# About this exercise
Go through the data and copy each line that holds "library".

Recorded data:

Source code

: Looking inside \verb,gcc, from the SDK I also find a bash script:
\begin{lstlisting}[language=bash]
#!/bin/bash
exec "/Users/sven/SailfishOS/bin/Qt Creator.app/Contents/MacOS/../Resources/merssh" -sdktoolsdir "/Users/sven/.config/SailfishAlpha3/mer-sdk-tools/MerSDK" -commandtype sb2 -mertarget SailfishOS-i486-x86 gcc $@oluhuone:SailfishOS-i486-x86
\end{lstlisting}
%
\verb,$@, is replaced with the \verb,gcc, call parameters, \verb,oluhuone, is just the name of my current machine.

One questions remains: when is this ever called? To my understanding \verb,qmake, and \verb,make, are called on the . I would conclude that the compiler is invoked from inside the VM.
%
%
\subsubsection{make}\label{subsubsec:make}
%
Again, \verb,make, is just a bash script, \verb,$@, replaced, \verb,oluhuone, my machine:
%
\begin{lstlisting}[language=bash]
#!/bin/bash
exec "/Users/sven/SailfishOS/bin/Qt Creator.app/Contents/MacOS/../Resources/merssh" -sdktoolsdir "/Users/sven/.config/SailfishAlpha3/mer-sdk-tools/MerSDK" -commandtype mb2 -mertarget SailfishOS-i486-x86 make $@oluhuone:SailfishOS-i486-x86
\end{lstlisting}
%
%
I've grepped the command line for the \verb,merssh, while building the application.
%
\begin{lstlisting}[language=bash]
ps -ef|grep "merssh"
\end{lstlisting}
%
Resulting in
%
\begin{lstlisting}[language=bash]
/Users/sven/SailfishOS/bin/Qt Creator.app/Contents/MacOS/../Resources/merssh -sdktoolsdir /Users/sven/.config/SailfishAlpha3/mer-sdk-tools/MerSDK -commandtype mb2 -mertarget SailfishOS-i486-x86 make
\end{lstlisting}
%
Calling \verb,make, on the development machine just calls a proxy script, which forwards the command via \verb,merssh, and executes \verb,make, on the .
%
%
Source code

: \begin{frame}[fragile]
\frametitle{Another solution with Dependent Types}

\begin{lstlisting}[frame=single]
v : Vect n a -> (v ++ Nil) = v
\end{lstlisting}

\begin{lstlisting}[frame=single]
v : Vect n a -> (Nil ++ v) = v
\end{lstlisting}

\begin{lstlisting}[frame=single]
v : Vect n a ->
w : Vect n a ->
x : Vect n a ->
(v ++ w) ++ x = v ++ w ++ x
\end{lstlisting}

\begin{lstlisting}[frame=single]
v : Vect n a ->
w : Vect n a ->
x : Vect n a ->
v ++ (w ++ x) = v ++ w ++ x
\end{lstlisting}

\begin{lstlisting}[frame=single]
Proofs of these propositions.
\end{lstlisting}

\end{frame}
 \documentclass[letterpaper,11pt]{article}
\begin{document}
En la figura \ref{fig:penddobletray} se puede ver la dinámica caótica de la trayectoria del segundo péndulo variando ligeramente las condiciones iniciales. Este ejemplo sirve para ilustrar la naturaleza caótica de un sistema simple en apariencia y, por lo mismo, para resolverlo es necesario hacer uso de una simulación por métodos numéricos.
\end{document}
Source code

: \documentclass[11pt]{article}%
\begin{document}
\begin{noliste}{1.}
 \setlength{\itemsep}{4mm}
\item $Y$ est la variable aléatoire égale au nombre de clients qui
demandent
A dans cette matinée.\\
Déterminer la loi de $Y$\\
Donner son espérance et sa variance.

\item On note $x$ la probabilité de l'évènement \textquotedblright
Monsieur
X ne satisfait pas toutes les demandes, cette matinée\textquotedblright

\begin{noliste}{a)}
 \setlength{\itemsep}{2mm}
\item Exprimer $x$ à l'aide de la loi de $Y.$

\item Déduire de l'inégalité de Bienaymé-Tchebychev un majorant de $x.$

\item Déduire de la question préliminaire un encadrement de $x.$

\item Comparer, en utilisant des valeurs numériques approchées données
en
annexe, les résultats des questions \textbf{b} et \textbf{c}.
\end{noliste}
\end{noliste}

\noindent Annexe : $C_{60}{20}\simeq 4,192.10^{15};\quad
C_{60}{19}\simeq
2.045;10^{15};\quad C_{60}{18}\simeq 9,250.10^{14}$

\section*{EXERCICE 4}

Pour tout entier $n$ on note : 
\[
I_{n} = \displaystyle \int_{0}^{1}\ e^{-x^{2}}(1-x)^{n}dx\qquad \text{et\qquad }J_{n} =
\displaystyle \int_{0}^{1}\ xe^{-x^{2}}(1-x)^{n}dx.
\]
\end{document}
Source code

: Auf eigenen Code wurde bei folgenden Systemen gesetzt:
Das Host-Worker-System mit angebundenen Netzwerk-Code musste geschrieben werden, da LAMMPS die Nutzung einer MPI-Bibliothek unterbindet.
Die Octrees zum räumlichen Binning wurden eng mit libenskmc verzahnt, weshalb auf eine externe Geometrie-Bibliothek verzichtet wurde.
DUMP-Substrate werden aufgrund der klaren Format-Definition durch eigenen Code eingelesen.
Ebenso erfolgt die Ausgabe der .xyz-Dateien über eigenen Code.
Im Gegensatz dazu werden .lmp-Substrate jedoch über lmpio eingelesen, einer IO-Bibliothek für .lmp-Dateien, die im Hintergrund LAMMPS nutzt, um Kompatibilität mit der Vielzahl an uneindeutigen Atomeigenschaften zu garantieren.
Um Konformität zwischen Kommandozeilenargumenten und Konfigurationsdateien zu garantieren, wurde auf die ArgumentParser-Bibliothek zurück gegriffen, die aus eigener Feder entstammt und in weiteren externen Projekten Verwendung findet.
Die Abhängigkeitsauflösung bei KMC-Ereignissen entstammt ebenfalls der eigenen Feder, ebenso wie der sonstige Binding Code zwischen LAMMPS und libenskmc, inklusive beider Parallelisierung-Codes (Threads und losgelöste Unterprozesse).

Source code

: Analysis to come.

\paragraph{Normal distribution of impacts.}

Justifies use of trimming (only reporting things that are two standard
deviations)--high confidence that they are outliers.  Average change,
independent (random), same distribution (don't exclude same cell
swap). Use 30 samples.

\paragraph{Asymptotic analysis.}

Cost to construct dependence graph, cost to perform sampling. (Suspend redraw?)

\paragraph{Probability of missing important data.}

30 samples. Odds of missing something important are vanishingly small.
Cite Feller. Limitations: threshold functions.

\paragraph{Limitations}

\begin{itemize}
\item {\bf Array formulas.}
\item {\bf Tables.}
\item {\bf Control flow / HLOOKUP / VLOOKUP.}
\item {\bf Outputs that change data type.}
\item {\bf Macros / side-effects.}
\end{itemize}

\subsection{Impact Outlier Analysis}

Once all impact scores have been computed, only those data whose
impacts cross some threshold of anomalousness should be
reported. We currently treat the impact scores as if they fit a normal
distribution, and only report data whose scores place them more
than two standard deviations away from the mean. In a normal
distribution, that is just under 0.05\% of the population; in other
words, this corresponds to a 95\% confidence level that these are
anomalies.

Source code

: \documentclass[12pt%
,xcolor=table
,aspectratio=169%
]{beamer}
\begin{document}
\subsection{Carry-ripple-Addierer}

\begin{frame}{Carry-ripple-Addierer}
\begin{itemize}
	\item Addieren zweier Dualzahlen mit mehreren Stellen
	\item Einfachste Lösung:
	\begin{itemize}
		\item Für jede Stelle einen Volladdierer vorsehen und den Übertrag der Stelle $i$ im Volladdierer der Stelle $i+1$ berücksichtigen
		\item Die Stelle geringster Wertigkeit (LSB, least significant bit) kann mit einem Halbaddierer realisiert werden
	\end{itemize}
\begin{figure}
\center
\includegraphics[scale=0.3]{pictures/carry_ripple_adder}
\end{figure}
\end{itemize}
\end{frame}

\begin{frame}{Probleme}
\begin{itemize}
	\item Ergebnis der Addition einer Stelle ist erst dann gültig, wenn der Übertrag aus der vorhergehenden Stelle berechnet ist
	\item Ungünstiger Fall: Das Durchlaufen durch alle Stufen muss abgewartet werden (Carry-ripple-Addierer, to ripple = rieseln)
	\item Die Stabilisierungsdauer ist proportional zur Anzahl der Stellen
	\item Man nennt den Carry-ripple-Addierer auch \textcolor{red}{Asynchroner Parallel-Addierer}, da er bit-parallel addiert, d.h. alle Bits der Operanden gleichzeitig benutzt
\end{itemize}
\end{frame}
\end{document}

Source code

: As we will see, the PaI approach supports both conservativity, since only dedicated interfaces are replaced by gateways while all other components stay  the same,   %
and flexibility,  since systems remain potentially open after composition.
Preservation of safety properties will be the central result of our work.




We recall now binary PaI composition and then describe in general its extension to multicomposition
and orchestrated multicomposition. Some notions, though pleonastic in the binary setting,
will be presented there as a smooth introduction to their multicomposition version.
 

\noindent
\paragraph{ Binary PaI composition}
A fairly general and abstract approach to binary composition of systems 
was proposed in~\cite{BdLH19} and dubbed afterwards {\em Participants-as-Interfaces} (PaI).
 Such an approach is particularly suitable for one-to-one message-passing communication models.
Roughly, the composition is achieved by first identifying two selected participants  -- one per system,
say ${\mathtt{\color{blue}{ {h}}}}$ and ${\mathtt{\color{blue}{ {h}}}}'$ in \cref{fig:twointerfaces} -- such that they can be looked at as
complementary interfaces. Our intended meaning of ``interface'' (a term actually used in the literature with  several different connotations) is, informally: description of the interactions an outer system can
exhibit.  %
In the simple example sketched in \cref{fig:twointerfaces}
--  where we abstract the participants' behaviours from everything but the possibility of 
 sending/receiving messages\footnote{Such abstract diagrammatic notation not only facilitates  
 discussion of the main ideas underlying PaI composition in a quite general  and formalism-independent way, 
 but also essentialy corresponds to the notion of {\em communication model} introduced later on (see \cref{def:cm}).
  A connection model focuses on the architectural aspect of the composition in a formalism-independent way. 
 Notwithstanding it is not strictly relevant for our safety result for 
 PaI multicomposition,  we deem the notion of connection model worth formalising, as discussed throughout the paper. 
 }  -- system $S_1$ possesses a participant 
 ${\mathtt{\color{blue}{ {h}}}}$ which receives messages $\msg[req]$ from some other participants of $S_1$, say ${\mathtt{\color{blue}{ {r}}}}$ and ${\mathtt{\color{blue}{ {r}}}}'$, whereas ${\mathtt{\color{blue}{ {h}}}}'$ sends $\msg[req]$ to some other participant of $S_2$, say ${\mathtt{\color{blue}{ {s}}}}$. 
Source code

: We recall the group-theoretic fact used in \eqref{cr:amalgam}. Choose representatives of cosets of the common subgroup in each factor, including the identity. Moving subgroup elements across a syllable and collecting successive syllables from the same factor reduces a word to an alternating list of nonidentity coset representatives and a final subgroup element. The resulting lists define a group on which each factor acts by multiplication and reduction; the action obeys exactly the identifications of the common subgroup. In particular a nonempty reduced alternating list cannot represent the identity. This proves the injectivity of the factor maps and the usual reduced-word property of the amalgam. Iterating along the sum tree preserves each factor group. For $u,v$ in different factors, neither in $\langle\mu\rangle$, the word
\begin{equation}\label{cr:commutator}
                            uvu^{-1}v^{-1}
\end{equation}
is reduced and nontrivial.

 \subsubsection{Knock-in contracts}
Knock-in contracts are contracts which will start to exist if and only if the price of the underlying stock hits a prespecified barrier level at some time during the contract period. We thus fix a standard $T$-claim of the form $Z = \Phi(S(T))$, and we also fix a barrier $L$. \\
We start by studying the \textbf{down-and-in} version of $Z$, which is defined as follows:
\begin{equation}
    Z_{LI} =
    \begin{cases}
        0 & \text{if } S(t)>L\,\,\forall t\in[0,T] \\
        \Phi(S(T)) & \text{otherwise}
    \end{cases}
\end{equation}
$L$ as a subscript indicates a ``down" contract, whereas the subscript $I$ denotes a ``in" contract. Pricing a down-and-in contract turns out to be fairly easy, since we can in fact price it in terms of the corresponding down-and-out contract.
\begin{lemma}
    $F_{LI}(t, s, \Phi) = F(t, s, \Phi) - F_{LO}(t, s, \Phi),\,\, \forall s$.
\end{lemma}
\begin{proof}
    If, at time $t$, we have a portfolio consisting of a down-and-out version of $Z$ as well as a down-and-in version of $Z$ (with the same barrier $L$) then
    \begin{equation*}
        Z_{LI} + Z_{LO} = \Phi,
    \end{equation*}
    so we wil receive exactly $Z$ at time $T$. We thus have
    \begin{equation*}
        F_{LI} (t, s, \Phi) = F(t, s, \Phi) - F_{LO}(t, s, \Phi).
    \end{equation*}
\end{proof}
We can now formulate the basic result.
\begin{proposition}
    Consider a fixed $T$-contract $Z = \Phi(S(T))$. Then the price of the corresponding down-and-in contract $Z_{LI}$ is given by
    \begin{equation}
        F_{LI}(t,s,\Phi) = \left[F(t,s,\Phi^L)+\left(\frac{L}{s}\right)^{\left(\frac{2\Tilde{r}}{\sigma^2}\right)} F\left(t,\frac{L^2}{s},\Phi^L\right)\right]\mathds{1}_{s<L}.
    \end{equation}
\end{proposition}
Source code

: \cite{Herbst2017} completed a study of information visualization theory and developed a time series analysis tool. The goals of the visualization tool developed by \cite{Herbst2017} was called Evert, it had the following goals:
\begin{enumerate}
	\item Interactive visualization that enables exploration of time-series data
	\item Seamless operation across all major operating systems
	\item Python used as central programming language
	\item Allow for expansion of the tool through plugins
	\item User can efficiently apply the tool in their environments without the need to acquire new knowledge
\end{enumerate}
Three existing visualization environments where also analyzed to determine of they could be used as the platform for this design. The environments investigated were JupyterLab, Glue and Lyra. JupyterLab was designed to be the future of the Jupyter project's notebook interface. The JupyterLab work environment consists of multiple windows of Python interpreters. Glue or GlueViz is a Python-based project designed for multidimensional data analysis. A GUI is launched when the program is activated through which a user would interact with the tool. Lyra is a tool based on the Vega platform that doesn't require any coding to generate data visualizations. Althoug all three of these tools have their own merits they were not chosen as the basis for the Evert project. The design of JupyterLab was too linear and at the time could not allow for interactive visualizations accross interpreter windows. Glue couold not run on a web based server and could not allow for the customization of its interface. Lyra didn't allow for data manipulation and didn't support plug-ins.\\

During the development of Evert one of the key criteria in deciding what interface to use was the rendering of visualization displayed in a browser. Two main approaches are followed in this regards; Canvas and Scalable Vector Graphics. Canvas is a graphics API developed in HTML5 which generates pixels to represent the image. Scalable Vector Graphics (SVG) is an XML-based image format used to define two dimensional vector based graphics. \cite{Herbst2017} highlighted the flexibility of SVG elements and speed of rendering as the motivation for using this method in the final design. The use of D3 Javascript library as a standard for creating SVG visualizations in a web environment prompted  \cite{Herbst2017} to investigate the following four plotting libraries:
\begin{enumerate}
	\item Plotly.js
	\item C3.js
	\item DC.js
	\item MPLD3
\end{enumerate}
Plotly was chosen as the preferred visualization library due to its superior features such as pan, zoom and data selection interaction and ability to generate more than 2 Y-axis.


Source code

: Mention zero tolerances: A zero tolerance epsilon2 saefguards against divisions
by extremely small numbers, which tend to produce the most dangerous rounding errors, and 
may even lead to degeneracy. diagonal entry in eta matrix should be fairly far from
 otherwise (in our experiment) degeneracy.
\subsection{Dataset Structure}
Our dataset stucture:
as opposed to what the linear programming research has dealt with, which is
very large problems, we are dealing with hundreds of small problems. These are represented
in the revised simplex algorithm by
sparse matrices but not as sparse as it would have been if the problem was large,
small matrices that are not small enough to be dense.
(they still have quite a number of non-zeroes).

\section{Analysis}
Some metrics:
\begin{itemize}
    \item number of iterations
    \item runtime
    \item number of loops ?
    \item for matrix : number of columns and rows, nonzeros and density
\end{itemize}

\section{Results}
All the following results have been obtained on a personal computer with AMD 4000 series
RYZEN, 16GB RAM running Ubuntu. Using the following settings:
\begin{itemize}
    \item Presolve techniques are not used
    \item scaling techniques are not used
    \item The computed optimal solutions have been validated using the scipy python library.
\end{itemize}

# Answer area
During the development of Evert one of the key criteria in deciding what interface to use was the rendering of visualization displayed in a browser. Two main approaches are followed in this regards; Canvas and Scalable Vector Graphics. Canvas is a graphics API developed in HTML5 which generates pixels to represent the image. Scalable Vector Graphics (SVG) is an XML-based image format used to define two dimensional vector based graphics. \cite{Herbst2017} highlighted the flexibility of SVG elements and speed of rendering as the motivation for using this method in the final design. The use of D3 Javascript library as a standard for creating SVG visualizations in a web environment prompted  \cite{Herbst2017} to investigate the following four plotting libraries:
Plotly was chosen as the preferred visualization library due to its superior features such as pan, zoom and data selection interaction and ability to generate more than 2 Y-axis.
    \item The computed optimal solutions have been validated using the scipy python library.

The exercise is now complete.